┏━━

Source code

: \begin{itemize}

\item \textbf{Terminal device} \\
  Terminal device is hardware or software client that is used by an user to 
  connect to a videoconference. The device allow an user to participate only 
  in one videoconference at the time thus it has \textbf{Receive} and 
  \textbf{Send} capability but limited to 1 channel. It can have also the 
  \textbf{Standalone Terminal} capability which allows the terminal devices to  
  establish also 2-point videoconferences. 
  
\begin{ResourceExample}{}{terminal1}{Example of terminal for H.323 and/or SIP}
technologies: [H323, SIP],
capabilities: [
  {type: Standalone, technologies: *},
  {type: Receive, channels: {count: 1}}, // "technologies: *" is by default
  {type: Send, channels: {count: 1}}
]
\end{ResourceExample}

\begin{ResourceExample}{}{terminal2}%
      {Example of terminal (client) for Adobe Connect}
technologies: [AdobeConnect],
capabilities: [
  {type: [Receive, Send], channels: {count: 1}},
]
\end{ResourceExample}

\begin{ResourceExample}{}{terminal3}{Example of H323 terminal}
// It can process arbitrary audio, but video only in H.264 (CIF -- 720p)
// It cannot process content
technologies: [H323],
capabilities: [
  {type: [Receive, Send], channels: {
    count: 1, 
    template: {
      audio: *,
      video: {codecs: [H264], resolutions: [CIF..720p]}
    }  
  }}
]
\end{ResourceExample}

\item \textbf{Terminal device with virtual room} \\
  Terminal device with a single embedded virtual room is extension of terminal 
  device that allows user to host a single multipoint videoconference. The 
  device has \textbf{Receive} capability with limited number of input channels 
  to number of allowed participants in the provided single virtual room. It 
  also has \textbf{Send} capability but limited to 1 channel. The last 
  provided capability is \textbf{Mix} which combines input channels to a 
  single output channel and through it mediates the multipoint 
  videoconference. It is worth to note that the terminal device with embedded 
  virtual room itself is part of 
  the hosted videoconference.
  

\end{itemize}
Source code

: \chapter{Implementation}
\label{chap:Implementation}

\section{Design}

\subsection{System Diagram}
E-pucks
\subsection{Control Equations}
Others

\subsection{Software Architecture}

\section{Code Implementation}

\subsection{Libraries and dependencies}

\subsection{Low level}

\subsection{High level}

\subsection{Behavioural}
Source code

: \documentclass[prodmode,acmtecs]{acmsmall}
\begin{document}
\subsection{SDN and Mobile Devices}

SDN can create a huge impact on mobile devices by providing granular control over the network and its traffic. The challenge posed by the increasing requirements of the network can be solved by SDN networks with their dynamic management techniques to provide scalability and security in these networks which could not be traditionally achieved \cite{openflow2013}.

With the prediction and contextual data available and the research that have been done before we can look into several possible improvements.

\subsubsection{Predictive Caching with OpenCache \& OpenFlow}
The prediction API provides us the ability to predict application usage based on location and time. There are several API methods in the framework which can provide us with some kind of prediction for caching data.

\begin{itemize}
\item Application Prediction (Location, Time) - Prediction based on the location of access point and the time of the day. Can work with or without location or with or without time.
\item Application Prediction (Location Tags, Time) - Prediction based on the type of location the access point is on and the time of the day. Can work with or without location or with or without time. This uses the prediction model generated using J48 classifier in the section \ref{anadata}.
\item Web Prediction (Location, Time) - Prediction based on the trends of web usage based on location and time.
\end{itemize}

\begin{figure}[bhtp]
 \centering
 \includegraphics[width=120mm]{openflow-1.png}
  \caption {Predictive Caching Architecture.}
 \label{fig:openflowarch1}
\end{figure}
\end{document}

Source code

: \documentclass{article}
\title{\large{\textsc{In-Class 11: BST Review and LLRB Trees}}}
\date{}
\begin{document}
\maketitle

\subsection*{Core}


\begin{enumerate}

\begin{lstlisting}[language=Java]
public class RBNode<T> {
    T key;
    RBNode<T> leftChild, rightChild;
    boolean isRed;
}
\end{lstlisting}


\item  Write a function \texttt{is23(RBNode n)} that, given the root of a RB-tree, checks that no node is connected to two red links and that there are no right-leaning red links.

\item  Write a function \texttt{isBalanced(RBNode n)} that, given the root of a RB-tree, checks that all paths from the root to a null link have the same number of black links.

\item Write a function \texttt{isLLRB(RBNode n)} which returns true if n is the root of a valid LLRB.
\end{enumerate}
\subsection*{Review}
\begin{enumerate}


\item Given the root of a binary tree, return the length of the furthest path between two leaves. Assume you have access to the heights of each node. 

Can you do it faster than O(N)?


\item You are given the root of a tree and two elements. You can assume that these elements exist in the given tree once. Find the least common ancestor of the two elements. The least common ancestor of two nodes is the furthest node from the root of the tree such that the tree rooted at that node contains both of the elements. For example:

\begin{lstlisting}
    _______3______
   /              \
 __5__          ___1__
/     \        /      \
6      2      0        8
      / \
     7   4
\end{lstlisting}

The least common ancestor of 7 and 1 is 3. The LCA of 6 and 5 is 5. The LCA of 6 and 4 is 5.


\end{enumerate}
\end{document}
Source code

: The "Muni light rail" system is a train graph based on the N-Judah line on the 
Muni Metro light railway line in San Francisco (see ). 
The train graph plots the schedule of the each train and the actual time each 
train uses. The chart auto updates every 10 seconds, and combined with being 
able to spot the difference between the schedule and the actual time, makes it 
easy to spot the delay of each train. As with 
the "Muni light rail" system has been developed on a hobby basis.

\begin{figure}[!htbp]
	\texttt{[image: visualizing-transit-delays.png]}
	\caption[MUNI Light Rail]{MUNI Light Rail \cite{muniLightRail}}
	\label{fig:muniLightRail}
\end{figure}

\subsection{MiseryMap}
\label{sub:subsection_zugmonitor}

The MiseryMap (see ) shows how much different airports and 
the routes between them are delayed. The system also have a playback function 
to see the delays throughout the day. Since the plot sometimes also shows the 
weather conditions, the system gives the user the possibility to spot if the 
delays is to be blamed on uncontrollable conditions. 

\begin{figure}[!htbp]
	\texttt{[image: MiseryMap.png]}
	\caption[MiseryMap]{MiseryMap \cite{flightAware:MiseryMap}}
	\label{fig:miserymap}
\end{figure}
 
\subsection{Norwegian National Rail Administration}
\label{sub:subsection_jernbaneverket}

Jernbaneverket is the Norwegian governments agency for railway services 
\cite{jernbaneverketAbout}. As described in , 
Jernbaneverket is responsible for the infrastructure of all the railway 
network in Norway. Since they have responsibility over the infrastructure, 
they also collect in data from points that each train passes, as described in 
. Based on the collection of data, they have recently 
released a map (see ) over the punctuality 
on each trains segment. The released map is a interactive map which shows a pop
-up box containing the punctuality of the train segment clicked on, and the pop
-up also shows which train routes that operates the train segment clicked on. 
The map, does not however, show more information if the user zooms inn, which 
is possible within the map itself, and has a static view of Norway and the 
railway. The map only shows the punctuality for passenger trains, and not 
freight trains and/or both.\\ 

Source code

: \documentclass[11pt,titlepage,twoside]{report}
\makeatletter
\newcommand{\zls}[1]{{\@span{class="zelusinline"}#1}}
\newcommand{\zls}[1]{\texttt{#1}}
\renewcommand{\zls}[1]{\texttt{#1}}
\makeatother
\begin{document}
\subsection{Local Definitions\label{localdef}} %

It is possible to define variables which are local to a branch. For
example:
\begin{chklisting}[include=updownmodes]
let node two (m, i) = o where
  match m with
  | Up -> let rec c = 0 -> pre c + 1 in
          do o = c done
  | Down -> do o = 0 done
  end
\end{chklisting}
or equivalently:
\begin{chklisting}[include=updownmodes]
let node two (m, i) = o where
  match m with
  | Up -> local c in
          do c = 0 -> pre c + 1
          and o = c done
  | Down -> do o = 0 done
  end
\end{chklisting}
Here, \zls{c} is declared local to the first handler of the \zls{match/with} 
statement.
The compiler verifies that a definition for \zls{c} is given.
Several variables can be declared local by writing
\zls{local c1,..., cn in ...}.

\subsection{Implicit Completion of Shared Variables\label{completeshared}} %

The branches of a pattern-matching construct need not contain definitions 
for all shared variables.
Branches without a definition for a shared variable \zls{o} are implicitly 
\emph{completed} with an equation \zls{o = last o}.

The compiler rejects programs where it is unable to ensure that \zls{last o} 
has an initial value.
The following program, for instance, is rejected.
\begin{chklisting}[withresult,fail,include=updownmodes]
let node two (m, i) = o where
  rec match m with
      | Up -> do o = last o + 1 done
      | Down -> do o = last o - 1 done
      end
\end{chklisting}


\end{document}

┗━━

From the data above, pick out each line containing "links" and copy it.

▸ EXERCISE ANSWER:
\item  Write a function \texttt{is23(RBNode n)} that, given the root of a RB-tree, checks that no node is connected to two red links and that there are no right-leaning red links.
\item  Write a function \texttt{isBalanced(RBNode n)} that, given the root of a RB-tree, checks that all paths from the root to a null link have the same number of black links.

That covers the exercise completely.